What you are asked to do:
From the data below, repeat exactly the lines from the line with "The estimated conditional" to the line with "The models selected", both included.

Collected data
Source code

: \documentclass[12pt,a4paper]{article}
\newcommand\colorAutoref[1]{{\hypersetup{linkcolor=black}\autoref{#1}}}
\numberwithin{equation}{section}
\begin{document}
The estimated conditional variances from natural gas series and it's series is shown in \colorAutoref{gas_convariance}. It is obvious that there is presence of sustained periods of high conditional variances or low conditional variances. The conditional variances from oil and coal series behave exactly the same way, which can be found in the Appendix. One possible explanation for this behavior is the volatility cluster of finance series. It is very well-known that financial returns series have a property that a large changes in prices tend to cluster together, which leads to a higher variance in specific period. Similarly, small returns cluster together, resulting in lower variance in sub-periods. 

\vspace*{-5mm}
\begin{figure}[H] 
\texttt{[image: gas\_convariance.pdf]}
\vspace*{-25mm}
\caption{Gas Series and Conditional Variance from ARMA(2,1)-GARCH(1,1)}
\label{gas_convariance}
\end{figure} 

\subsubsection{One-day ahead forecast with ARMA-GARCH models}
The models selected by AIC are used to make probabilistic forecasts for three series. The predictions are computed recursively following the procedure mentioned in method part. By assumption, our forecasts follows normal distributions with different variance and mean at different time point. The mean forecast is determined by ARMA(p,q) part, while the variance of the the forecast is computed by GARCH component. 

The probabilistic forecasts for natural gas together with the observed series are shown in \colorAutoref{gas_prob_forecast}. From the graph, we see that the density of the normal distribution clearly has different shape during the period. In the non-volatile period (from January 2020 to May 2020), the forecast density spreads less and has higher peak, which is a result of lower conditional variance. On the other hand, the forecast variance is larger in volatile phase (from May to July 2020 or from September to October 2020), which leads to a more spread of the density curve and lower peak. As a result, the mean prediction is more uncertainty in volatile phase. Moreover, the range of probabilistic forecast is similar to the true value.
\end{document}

Solution for this problem:
The estimated conditional variances from natural gas series and it's series is shown in \colorAutoref{gas_convariance}. It is obvious that there is presence of sustained periods of high conditional variances or low conditional variances. The conditional variances from oil and coal series behave exactly the same way, which can be found in the Appendix. One possible explanation for this behavior is the volatility cluster of finance series. It is very well-known that financial returns series have a property that a large changes in prices tend to cluster together, which leads to a higher variance in specific period. Similarly, small returns cluster together, resulting in lower variance in sub-periods. 

\vspace*{-5mm}
\begin{figure}[H] 
\texttt{[image: gas\_convariance.pdf]}
\vspace*{-25mm}
\caption{Gas Series and Conditional Variance from ARMA(2,1)-GARCH(1,1)}
\label{gas_convariance}
\end{figure} 

\subsubsection{One-day ahead forecast with ARMA-GARCH models}
The models selected by AIC are used to make probabilistic forecasts for three series. The predictions are computed recursively following the procedure mentioned in method part. By assumption, our forecasts follows normal distributions with different variance and mean at different time point. The mean forecast is determined by ARMA(p,q) part, while the variance of the the forecast is computed by GARCH component. 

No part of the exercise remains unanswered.